Data under study section start

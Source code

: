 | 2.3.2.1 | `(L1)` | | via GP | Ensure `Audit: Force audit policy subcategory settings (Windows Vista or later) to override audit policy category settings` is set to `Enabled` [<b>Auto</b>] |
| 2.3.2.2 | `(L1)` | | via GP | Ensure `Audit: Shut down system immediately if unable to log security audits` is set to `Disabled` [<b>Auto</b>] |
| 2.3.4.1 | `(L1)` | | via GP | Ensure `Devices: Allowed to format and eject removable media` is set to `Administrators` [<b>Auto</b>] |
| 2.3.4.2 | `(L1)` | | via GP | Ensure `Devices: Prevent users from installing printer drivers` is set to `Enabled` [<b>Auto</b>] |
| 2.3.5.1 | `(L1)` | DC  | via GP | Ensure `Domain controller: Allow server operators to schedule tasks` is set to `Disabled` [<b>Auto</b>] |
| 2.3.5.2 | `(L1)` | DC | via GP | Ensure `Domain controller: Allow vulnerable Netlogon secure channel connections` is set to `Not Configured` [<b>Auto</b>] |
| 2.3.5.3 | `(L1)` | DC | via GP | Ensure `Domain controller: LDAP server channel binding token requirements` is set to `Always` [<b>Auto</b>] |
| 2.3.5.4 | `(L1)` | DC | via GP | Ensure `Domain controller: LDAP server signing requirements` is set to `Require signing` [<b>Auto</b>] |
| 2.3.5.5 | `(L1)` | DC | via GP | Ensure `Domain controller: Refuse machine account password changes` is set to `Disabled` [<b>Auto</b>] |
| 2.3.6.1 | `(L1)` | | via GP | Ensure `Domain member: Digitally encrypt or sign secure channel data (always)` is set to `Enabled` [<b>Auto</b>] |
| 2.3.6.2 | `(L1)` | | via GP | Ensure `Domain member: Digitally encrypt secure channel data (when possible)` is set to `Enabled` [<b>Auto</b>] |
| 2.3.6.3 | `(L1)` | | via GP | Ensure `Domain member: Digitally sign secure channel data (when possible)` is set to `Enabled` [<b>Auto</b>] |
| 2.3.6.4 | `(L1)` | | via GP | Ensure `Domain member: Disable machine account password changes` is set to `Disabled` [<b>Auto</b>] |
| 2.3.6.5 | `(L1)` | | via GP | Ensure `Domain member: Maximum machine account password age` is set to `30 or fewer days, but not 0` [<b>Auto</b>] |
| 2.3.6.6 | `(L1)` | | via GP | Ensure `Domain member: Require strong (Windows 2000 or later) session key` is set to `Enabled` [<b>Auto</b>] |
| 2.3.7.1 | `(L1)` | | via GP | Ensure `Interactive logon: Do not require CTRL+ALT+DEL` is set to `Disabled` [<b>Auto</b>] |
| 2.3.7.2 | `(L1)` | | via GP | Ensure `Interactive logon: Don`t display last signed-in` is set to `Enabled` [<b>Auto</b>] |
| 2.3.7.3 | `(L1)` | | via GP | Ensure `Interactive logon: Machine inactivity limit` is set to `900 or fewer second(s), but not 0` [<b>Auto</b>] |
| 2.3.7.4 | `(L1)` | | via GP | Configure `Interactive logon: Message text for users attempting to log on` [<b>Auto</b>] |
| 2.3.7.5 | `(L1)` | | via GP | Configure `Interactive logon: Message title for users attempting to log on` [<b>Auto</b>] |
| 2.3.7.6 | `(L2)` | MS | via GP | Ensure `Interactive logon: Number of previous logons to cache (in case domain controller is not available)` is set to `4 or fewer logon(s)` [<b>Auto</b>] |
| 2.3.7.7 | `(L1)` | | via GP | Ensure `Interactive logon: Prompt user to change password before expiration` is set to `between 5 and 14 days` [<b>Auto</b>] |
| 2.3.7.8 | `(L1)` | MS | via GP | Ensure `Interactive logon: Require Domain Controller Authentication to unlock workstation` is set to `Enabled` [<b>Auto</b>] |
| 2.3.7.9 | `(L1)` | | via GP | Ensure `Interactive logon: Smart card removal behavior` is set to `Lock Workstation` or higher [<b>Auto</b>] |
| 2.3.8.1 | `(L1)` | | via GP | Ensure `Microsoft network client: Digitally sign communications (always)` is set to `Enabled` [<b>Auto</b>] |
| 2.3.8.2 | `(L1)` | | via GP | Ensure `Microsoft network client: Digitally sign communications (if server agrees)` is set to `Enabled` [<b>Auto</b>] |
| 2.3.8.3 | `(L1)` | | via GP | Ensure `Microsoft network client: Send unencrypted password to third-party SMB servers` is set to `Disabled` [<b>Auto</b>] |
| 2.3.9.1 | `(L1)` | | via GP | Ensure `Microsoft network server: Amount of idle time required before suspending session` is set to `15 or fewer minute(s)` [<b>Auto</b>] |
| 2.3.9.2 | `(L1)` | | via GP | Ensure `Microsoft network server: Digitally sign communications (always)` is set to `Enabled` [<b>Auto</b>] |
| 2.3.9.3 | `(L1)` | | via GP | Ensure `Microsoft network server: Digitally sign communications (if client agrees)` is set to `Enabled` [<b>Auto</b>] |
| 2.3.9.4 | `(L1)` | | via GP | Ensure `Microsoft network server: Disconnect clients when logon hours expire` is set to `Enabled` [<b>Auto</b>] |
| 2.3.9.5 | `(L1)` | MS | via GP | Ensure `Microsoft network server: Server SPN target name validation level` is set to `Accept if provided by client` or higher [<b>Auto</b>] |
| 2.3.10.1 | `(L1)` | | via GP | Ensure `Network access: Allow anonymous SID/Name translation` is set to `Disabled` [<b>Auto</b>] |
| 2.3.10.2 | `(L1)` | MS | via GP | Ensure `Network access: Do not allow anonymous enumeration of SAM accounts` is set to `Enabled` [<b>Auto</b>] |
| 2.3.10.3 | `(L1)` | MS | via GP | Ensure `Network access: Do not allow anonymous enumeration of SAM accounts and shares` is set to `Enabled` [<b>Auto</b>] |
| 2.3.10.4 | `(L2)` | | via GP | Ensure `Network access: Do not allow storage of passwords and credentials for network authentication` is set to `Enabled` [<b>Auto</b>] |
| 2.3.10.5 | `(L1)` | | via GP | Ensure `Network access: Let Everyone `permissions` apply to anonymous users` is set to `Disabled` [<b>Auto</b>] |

Data under study section end

▸ Requirement:
Take the lines above from the one containing "logon: Prompt user" down to the one containing "logon: Require Domain", and transcribe them exactly, both ends included.

▸ Solution to the exercise:
| 2.3.7.7 | `(L1)` | | via GP | Ensure `Interactive logon: Prompt user to change password before expiration` is set to `between 5 and 14 days` [<b>Auto</b>] |
| 2.3.7.8 | `(L1)` | MS | via GP | Ensure `Interactive logon: Require Domain Controller Authentication to unlock workstation` is set to `Enabled` [<b>Auto</b>] |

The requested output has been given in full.